• [Work instructions] The whole of the data, every line, should come back exactly the same.

• [Collected data]

%%

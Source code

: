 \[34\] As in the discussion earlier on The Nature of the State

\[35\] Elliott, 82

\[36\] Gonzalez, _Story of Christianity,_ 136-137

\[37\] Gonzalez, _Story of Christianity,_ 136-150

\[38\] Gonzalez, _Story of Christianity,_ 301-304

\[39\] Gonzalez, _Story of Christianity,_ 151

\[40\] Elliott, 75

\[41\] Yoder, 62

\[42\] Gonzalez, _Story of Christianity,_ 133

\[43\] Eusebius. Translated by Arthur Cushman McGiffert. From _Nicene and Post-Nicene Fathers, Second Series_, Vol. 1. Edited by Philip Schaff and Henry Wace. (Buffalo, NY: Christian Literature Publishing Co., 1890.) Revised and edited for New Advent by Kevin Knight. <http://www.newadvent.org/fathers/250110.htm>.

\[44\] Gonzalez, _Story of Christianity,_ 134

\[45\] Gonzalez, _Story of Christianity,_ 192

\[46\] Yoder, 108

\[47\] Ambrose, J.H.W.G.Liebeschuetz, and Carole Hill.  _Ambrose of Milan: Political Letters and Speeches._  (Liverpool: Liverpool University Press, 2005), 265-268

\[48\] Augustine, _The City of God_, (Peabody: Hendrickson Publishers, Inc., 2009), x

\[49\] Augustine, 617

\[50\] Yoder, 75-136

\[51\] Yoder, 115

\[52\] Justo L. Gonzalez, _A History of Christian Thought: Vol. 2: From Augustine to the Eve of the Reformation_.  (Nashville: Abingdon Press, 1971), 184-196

%%

• [Result for this task]
Source code

: \[34\] As in the discussion earlier on The Nature of the State

\[35\] Elliott, 82

\[36\] Gonzalez, _Story of Christianity,_ 136-137

\[37\] Gonzalez, _Story of Christianity,_ 136-150

\[38\] Gonzalez, _Story of Christianity,_ 301-304

\[39\] Gonzalez, _Story of Christianity,_ 151

\[40\] Elliott, 75

\[41\] Yoder, 62

\[42\] Gonzalez, _Story of Christianity,_ 133

\[43\] Eusebius. Translated by Arthur Cushman McGiffert. From _Nicene and Post-Nicene Fathers, Second Series_, Vol. 1. Edited by Philip Schaff and Henry Wace. (Buffalo, NY: Christian Literature Publishing Co., 1890.) Revised and edited for New Advent by Kevin Knight. <http://www.newadvent.org/fathers/250110.htm>.

\[44\] Gonzalez, _Story of Christianity,_ 134

\[45\] Gonzalez, _Story of Christianity,_ 192

\[46\] Yoder, 108

\[47\] Ambrose, J.H.W.G.Liebeschuetz, and Carole Hill.  _Ambrose of Milan: Political Letters and Speeches._  (Liverpool: Liverpool University Press, 2005), 265-268

\[48\] Augustine, _The City of God_, (Peabody: Hendrickson Publishers, Inc., 2009), x

\[49\] Augustine, 617

\[50\] Yoder, 75-136

\[51\] Yoder, 115

\[52\] Justo L. Gonzalez, _A History of Christian Thought: Vol. 2: From Augustine to the Eve of the Reformation_.  (Nashville: Abingdon Press, 1971), 184-196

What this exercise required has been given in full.